Collected data:
◆ ◆ ◆ ◆ ◆ ◆ ◆

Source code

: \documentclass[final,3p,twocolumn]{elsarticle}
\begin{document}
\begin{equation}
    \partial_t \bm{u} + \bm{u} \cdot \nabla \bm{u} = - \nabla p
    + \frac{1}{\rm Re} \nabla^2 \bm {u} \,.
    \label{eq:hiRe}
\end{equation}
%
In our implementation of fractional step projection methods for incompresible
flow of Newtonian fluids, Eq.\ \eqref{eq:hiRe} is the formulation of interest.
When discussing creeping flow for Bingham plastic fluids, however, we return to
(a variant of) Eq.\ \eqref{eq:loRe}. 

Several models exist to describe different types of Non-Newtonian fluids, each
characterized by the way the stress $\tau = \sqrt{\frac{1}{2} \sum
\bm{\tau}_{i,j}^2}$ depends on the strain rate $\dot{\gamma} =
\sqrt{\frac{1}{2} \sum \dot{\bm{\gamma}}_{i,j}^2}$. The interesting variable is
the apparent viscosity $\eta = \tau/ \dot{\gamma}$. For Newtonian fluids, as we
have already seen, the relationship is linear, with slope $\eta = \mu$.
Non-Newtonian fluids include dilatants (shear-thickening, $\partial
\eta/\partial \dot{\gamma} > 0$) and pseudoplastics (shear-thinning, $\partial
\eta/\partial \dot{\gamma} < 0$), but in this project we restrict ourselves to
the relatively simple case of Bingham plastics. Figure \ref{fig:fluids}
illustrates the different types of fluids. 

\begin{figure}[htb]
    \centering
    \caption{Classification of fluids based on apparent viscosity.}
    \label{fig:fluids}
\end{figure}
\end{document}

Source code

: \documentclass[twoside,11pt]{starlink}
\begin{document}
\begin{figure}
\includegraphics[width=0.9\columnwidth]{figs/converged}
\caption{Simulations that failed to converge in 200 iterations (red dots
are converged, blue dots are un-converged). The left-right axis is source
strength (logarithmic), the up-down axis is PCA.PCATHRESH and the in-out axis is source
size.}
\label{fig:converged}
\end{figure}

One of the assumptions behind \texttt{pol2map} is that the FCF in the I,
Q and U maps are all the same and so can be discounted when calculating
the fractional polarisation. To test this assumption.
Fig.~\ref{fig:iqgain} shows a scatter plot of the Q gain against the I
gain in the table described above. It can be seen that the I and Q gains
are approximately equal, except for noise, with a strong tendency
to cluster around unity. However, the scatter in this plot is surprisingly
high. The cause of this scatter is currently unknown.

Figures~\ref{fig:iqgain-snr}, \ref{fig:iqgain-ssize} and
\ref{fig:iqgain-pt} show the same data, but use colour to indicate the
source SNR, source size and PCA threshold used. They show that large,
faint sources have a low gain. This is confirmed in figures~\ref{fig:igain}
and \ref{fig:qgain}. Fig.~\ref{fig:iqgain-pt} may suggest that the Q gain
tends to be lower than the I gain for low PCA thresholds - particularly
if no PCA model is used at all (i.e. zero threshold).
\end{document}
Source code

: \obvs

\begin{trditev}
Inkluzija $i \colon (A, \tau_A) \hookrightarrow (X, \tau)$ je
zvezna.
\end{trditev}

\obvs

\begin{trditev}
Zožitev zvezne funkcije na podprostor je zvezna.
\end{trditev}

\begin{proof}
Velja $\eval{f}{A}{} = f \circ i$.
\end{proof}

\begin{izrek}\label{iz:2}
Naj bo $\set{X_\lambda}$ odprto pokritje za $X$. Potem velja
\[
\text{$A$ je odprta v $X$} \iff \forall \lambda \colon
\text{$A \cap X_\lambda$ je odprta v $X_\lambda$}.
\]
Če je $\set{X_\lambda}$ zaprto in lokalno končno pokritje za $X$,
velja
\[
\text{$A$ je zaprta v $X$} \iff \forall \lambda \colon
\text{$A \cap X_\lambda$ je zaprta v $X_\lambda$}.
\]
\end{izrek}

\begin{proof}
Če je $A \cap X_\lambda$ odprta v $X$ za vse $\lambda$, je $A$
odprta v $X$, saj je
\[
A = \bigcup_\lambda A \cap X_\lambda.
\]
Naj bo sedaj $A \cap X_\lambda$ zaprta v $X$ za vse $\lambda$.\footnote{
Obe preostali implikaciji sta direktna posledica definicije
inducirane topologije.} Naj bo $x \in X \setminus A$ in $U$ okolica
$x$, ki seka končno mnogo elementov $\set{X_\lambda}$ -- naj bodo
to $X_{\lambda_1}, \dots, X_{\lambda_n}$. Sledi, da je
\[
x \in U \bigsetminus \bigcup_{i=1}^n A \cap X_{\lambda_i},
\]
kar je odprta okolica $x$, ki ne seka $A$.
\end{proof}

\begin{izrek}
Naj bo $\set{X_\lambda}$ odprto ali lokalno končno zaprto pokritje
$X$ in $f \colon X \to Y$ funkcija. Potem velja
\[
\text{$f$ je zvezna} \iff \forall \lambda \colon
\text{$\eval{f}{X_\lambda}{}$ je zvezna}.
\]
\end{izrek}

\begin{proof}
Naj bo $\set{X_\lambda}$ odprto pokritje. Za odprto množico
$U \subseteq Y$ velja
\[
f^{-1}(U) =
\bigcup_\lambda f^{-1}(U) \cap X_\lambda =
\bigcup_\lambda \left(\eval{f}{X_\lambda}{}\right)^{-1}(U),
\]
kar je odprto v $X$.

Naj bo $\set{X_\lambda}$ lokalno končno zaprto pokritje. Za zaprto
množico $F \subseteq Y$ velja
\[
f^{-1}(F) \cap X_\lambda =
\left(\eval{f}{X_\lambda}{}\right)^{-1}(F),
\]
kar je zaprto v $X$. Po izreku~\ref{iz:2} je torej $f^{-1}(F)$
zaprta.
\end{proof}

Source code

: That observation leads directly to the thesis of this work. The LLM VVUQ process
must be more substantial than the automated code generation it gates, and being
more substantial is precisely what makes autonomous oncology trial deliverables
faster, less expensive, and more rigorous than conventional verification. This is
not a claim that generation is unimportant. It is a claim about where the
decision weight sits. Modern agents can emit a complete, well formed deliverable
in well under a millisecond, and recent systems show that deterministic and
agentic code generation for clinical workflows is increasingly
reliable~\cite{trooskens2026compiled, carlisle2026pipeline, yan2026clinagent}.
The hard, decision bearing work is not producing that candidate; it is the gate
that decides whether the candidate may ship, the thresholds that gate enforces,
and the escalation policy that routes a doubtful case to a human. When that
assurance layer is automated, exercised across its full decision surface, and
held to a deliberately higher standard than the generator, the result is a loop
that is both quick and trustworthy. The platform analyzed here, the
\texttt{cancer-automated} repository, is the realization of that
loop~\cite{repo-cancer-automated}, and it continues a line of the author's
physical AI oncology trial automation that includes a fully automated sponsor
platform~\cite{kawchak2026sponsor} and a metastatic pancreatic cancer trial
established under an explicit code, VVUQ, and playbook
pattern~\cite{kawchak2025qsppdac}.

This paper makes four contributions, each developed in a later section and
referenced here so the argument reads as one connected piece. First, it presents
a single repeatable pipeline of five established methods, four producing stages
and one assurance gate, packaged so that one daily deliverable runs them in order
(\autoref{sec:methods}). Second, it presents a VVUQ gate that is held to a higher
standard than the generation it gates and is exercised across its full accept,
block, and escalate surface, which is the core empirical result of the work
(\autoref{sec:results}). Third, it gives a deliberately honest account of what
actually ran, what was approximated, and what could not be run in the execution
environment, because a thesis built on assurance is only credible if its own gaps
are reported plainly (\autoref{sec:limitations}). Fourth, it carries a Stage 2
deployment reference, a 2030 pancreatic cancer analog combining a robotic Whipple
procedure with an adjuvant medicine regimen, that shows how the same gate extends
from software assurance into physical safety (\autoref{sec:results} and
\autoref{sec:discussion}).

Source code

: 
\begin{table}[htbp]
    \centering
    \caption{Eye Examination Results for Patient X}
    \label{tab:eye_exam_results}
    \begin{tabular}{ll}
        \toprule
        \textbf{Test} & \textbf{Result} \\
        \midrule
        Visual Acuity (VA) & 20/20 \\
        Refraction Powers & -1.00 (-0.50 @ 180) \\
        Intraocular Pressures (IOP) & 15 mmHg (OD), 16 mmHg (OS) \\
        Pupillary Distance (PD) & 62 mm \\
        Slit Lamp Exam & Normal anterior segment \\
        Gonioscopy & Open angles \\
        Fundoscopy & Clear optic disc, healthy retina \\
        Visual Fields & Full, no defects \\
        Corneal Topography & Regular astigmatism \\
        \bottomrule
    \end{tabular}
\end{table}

◆ ◆ ◆ ◆ ◆ ◆ ◆

Each line of the data that includes "decision" should be copied.

decision weight sits. Modern agents can emit a complete, well formed deliverable
The hard, decision bearing work is not producing that candidate; it is the gate
assurance layer is automated, exercised across its full decision surface, and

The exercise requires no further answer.